[Assignment]:
Leave every image out, and return the rest of the data word for word.

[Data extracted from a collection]
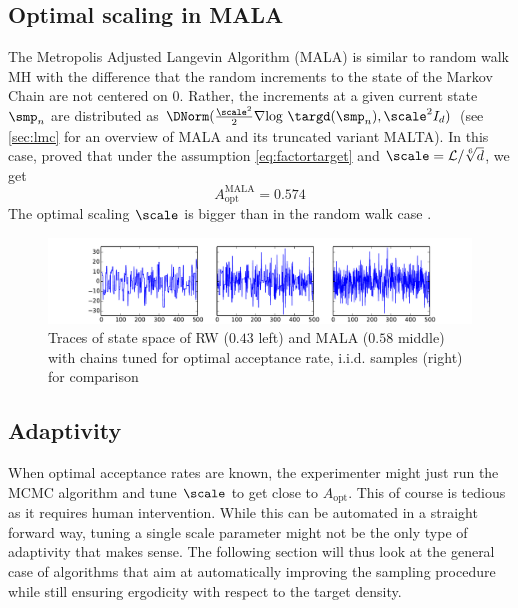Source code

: \subsection{Optimal scaling in MALA}
The Metropolis Adjusted Langevin Algorithm (MALA) \cite{Roberts1996} is similar to random walk MH with the difference that the random increments to the state of the Markov Chain are not centered on $0$. Rather, the increments at a given current state $\smp_n$ are distributed as $\DNorm(\frac{\scale^2}{2}\nabla \textrm{log}~\targd(\smp_n),\scale^2I_d)$ (see \ref{sec:lmc} for an overview of MALA and its truncated variant MALTA). In this case, \cite{Roberts1998} proved that under the assumption \eqref{eq:factortarget} and $\scale = \sfact/\sqrt[6]{d}$, we get 
 $$A^\textrm{MALA}_\textrm{opt} =  0.574$$
 The optimal scaling $\scale$ is bigger than in the random walk case . 
 \begin{figure}[htbp]
\begin{center}
\includegraphics[width=\textwidth]{Figures/RW_vs_MALA_vs_iid.pdf}
\caption{Traces of state space of RW ($0.43$ left) and MALA ($0.58$ middle) with chains tuned for optimal acceptance rate, i.i.d. samples (right) for comparison}
\label{fig:rw_vs_mala}
\end{center}
\end{figure}

\subsection{Adaptivity}
When optimal acceptance rates are known, the experimenter might just run the MCMC algorithm and tune $\scale$ to get close to $A_\textrm{opt}$. This of course is tedious as it requires human intervention. While this can be automated in a straight forward way, tuning a single scale parameter might not be the only type of adaptivity that makes sense. The following section will thus look at the general case of algorithms that aim at automatically improving the sampling procedure while still ensuring ergodicity with respect to the target density.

[Answer section]:
Source code

: \subsection{Optimal scaling in MALA}
The Metropolis Adjusted Langevin Algorithm (MALA) \cite{Roberts1996} is similar to random walk MH with the difference that the random increments to the state of the Markov Chain are not centered on $0$. Rather, the increments at a given current state $\smp_n$ are distributed as $\DNorm(\frac{\scale^2}{2}\nabla \textrm{log}~\targd(\smp_n),\scale^2I_d)$ (see \ref{sec:lmc} for an overview of MALA and its truncated variant MALTA). In this case, \cite{Roberts1998} proved that under the assumption \eqref{eq:factortarget} and $\scale = \sfact/\sqrt[6]{d}$, we get 
 $$A^\textrm{MALA}_\textrm{opt} =  0.574$$
 The optimal scaling $\scale$ is bigger than in the random walk case . 
 \begin{figure}[htbp]
\begin{center}
\includegraphics[width=\textwidth]{Figures/RW_vs_MALA_vs_iid.pdf}
\caption{Traces of state space of RW ($0.43$ left) and MALA ($0.58$ middle) with chains tuned for optimal acceptance rate, i.i.d. samples (right) for comparison}
\label{fig:rw_vs_mala}
\end{center}
\end{figure}

\subsection{Adaptivity}
When optimal acceptance rates are known, the experimenter might just run the MCMC algorithm and tune $\scale$ to get close to $A_\textrm{opt}$. This of course is tedious as it requires human intervention. While this can be automated in a straight forward way, tuning a single scale parameter might not be the only type of adaptivity that makes sense. The following section will thus look at the general case of algorithms that aim at automatically improving the sampling procedure while still ensuring ergodicity with respect to the target density.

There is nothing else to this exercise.